> ASSIGNMENT:
Could you return only the lines that run from the line with "the small aperture" through the final line of the data, exactly as they stand?

(Dataset entries)
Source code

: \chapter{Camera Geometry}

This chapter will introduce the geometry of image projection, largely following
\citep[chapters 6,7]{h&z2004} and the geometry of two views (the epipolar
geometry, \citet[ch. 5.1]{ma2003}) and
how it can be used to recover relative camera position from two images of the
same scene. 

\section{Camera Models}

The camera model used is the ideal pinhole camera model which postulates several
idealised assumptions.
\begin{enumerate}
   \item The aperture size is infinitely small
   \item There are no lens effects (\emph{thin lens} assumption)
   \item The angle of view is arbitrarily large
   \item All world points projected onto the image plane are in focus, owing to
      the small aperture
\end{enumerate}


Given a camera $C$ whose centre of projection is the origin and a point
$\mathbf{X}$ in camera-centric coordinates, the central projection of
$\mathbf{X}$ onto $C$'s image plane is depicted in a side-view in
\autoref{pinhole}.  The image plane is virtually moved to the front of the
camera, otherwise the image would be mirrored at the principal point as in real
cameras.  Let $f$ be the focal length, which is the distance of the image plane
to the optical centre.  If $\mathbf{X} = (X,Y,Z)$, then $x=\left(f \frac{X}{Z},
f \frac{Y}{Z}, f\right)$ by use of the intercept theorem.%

> FINISHED EXERCISE:
      the small aperture
\end{enumerate}


Given a camera $C$ whose centre of projection is the origin and a point
$\mathbf{X}$ in camera-centric coordinates, the central projection of
$\mathbf{X}$ onto $C$'s image plane is depicted in a side-view in
\autoref{pinhole}.  The image plane is virtually moved to the front of the
camera, otherwise the image would be mirrored at the principal point as in real
cameras.  Let $f$ be the focal length, which is the distance of the image plane
to the optical centre.  If $\mathbf{X} = (X,Y,Z)$, then $x=\left(f \frac{X}{Z},
f \frac{Y}{Z}, f\right)$ by use of the intercept theorem.%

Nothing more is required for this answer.